* _REQUIRED WORK_
Write out, from the entries below, exactly the lines that run between the lines holding "[Practice and Review](/calendar/practice-and-review-1.md)" and "Review (9:30 am)](/calendar/practice-and-review-2.md)", inclusive, and stop there.

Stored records

——————

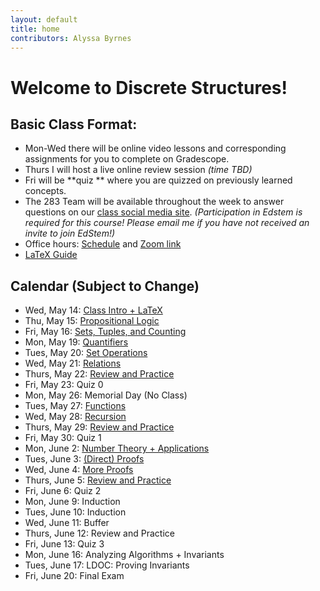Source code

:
 ```yaml
---
layout: default
title: home
contributors: Alyssa Byrnes
---
```


# Welcome to Discrete Structures!

## Basic Class Format:
* Mon-Wed there will be online video lessons and corresponding assignments for you to complete on Gradescope. 
* Thurs I will host a live online review session *(time TBD)*
* Fri will be **quiz ** where you are quizzed on previously learned concepts.
* The 283 Team will be available throughout the week to answer questions on our [class social media site](https://edstem.org/). *(Participation in Edstem is required for this course! Please email me if you have not received an invite to join EdStem!)*
* Office hours: [Schedule](/comp283/calendar/office-hours.html) and [Zoom link](https://unc.zoom.us/j/91317370256?pwd=w9HGqP30NCexoSiqKRsr6IAkggbOd4.1) 
* [LaTeX Guide](/calendar/latex-guide.md)

## Calendar (Subject to Change)

* Wed, May 14: [Class Intro + LaTeX](/comp283/calendar/day-0.html)
* Thu, May 15: [Propositional Logic](/calendar/propositional-logic.md)
* Fri, May 16: [Sets, Tuples, and Counting](/calendar/sets-tuples-and-counting.md) 
* Mon, May 19: [Quantifiers](/calendar/quantifiers.md)
* Tues, May 20: [Set Operations](/calendar/set-operations.md)
* Wed, May 21: [Relations](/calendar/relations.md)
* Thurs, May 22: [Review and Practice](calendar/practice-0.md)
* Fri, May 23: Quiz 0
* Mon, May 26: Memorial Day  (No Class)
* Tues, May 27: [Functions](/calendar/functions.md)
* Wed, May 28: [Recursion](/calendar/recursion.md)
* Thurs, May 29: [Review and Practice](/calendar/practice-1.md)
* Fri, May 30: Quiz 1
* Mon, June 2: [Number Theory + Applications](/calendar/number-theory.md)
* Tues, June 3: [(Direct) Proofs](/calendar/proofs.md)
* Wed, June 4: [More Proofs](/calendar/proofs-continued.md)
* Thurs, June 5: [Review and Practice](/calendar/practice-2.md)
* Fri, June 6: Quiz 2
* Mon, June 9: Induction
* Tues, June 10: Induction
* Wed, June 11: Buffer 
* Thurs, June 12: Review and Practice
* Fri, June 13: Quiz 3
* Mon, June 16: Analyzing Algorithms + Invariants
* Tues, June 17: LDOC: Proving Invariants
* Fri, June 20: Final Exam

<!-- * Wed, May 17: [LaTeX + Pseudocode](/calendar/latex-and-pseudocode.md)
* Thu, May 18: [Propositional Logic](/calendar/propositional-logic.md)
* Fri, May 19: [Practice and Review (11 am)](/calendar/practice-and-review-0.md)
* Mon, May 22: [Sets, Tuples, and Counting](/calendar/sets-tuples-and-counting.md)
* Tue, May 23: [Quantifiers](/calendar/quantifiers.md)
* Wed, May 24: [Set Operations](/calendar/set-operations.md)
* Thu, May 25: [Practice and Review](/calendar/practice-and-review-1.md)
* Fri, May 26: Quiz 0 
* Tue, May 30: [Relations](/calendar/relations.md)
* Wed, May 31: [Functions](/calendar/functions.md)
* Thu, June 01: [Practice and Review (9:30 am)](/calendar/practice-and-review-2.md)
* Fri, June 02: Quiz 1
* Mon, June 05: [Number Theory and Applications](/calendar/number-theory.md)
* Tue, June 06: [Proofs](/calendar/proofs.md)
* Wed, June 07: [Proofs Continued](/calendar/proofs-continued.md)
* Thu, June 08: [Practice and Review (9:30 am)](/calendar/practice-and-review-3.md)
* Fri, June 09: Quiz 2
* Mon, June 12: [Recursion](/calendar/recursion.md)
* Tue, June 13: [Induction](/calendar/induction.md)
* Wed, June 14: [Analyzing Algorithms + Invariants](/calendar/analyzing-algorithms-and-invariants.md)
* Thu, June 15: [Proving Invariants](/calendar/proving-invariants.md)
* Fri, June 16: [Practice and Review (9:30 am)](/calendar/practice-and-review-4.md)
* Mon, June 19: *Holi (Juneteenth), so no office hours!*
* Tue, June 20: [Practice and Review (9:30 am)](/calendar/practice-and-review-5.md)
* ***Fri., June 23: FINAL EXAM*** -->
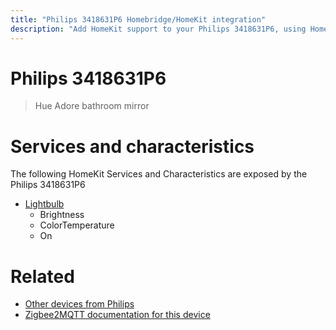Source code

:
 ```yaml
---
title: "Philips 3418631P6 Homebridge/HomeKit integration"
description: "Add HomeKit support to your Philips 3418631P6, using Homebridge, Zigbee2MQTT and homebridge-z2m."
---
```

<!---
This file has been GENERATED using src/docgen/docgen.ts
DO NOT EDIT THIS FILE MANUALLY!
-->
# Philips 3418631P6
> Hue Adore bathroom mirror


# Services and characteristics
The following HomeKit Services and Characteristics are exposed by
the Philips 3418631P6

* [Lightbulb](../../light.md)
  * Brightness
  * ColorTemperature
  * On


# Related
* [Other devices from Philips](../index.md#philips)
* [Zigbee2MQTT documentation for this device](https://www.zigbee2mqtt.io/devices/3418631P6.html)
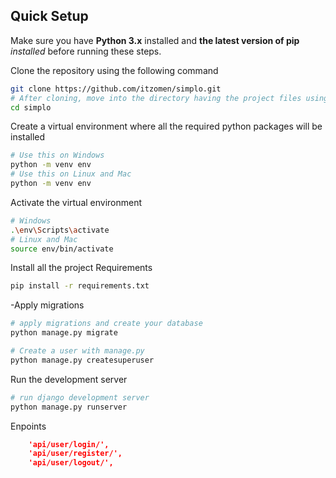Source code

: ## Quick Setup

Make sure you have **Python 3.x** installed and **the latest version of pip** _installed_ before running these steps.

Clone the repository using the following command

```bash
git clone https://github.com/itzomen/simplo.git
# After cloning, move into the directory having the project files using the change directory command
cd simplo
```

Create a virtual environment where all the required python packages will be installed

```bash
# Use this on Windows
python -m venv env
# Use this on Linux and Mac
python -m venv env
```

Activate the virtual environment

```bash
# Windows
.\env\Scripts\activate
# Linux and Mac
source env/bin/activate
```

Install all the project Requirements

```bash
pip install -r requirements.txt
```

-Apply migrations

```bash
# apply migrations and create your database
python manage.py migrate

# Create a user with manage.py
python manage.py createsuperuser
```

Run the development server

```bash
# run django development server
python manage.py runserver

```

Enpoints

```json
    'api/user/login/',
    'api/user/register/',
    'api/user/logout/',
```
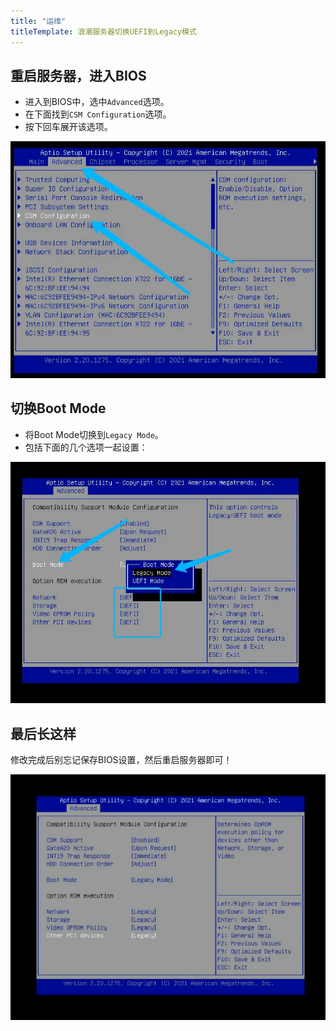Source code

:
 ```yaml
---
title: "运维"
titleTemplate: 浪潮服务器切换UEFI到Legacy模式
---
```


## 重启服务器，进入BIOS

* 进入到BIOS中，选中`Advanced`选项。
* 在下面找到`CSM Configuration`选项。
* 按下回车展开该选项。

![001](./001.png)


## 切换Boot Mode

* 将Boot Mode切换到`Legacy Mode`。
* 包括下面的几个选项一起设置：

![002](./002.png)


## 最后长这样

修改完成后别忘记保存BIOS设置，然后重启服务器即可！

![003](./003.png)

——————

* _RESULT OF THE TASK_
* Thu, May 25: [Practice and Review](/calendar/practice-and-review-1.md)
* Fri, May 26: Quiz 0 
* Tue, May 30: [Relations](/calendar/relations.md)
* Wed, May 31: [Functions](/calendar/functions.md)
* Thu, June 01: [Practice and Review (9:30 am)](/calendar/practice-and-review-2.md)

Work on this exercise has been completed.